Task requirements
Each record, in full, must be restated word for word.

** Material shown follows **

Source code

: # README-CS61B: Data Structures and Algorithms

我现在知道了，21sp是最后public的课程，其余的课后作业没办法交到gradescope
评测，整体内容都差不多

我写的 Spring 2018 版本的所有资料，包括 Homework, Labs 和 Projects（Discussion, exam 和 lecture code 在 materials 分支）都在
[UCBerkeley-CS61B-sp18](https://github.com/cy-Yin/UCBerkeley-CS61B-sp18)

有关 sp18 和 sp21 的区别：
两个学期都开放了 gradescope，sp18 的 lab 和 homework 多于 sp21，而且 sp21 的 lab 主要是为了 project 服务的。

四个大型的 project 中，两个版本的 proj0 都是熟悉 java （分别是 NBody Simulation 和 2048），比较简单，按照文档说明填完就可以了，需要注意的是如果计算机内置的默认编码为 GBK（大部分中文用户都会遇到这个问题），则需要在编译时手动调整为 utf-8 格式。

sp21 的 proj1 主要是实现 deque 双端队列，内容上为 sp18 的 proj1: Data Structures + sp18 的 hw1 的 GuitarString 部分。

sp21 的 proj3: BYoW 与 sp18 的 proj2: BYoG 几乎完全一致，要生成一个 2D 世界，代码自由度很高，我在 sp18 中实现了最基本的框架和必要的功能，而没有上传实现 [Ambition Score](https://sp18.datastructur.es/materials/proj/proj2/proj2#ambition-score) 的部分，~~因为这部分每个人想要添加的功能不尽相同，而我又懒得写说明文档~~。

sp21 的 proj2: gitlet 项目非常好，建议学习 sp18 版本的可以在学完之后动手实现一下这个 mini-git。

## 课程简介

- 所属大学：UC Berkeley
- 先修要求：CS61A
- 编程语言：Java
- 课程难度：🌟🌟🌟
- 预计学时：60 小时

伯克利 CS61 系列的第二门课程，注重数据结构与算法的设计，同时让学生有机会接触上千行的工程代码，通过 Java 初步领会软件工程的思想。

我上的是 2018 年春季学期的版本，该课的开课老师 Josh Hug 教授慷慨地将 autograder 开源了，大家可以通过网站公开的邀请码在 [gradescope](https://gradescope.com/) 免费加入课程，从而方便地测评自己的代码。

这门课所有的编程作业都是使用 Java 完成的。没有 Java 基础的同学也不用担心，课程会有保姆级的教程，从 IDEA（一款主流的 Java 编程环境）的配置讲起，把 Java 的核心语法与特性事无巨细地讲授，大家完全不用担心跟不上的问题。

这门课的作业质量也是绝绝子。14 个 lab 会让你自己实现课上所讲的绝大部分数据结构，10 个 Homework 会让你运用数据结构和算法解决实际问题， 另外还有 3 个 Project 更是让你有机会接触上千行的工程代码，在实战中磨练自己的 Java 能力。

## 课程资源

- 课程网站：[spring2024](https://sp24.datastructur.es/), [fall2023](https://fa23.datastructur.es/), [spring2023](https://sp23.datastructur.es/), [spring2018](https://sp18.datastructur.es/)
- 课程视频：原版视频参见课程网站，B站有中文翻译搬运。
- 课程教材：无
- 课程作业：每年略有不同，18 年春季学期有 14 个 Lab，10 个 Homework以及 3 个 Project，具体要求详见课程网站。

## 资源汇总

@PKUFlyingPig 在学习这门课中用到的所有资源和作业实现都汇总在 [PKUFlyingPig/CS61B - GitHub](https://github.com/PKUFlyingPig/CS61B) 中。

** End of Material shown **

Your solution
Source code

: # README-CS61B: Data Structures and Algorithms

我现在知道了，21sp是最后public的课程，其余的课后作业没办法交到gradescope
评测，整体内容都差不多

我写的 Spring 2018 版本的所有资料，包括 Homework, Labs 和 Projects（Discussion, exam 和 lecture code 在 materials 分支）都在
[UCBerkeley-CS61B-sp18](https://github.com/cy-Yin/UCBerkeley-CS61B-sp18)

有关 sp18 和 sp21 的区别：
两个学期都开放了 gradescope，sp18 的 lab 和 homework 多于 sp21，而且 sp21 的 lab 主要是为了 project 服务的。

四个大型的 project 中，两个版本的 proj0 都是熟悉 java （分别是 NBody Simulation 和 2048），比较简单，按照文档说明填完就可以了，需要注意的是如果计算机内置的默认编码为 GBK（大部分中文用户都会遇到这个问题），则需要在编译时手动调整为 utf-8 格式。

sp21 的 proj1 主要是实现 deque 双端队列，内容上为 sp18 的 proj1: Data Structures + sp18 的 hw1 的 GuitarString 部分。

sp21 的 proj3: BYoW 与 sp18 的 proj2: BYoG 几乎完全一致，要生成一个 2D 世界，代码自由度很高，我在 sp18 中实现了最基本的框架和必要的功能，而没有上传实现 [Ambition Score](https://sp18.datastructur.es/materials/proj/proj2/proj2#ambition-score) 的部分，~~因为这部分每个人想要添加的功能不尽相同，而我又懒得写说明文档~~。

sp21 的 proj2: gitlet 项目非常好，建议学习 sp18 版本的可以在学完之后动手实现一下这个 mini-git。

## 课程简介

- 所属大学：UC Berkeley
- 先修要求：CS61A
- 编程语言：Java
- 课程难度：🌟🌟🌟
- 预计学时：60 小时

伯克利 CS61 系列的第二门课程，注重数据结构与算法的设计，同时让学生有机会接触上千行的工程代码，通过 Java 初步领会软件工程的思想。

我上的是 2018 年春季学期的版本，该课的开课老师 Josh Hug 教授慷慨地将 autograder 开源了，大家可以通过网站公开的邀请码在 [gradescope](https://gradescope.com/) 免费加入课程，从而方便地测评自己的代码。

这门课所有的编程作业都是使用 Java 完成的。没有 Java 基础的同学也不用担心，课程会有保姆级的教程，从 IDEA（一款主流的 Java 编程环境）的配置讲起，把 Java 的核心语法与特性事无巨细地讲授，大家完全不用担心跟不上的问题。

这门课的作业质量也是绝绝子。14 个 lab 会让你自己实现课上所讲的绝大部分数据结构，10 个 Homework 会让你运用数据结构和算法解决实际问题， 另外还有 3 个 Project 更是让你有机会接触上千行的工程代码，在实战中磨练自己的 Java 能力。

## 课程资源

- 课程网站：[spring2024](https://sp24.datastructur.es/), [fall2023](https://fa23.datastructur.es/), [spring2023](https://sp23.datastructur.es/), [spring2018](https://sp18.datastructur.es/)
- 课程视频：原版视频参见课程网站，B站有中文翻译搬运。
- 课程教材：无
- 课程作业：每年略有不同，18 年春季学期有 14 个 Lab，10 个 Homework以及 3 个 Project，具体要求详见课程网站。

## 资源汇总

@PKUFlyingPig 在学习这门课中用到的所有资源和作业实现都汇总在 [PKUFlyingPig/CS61B - GitHub](https://github.com/PKUFlyingPig/CS61B) 中。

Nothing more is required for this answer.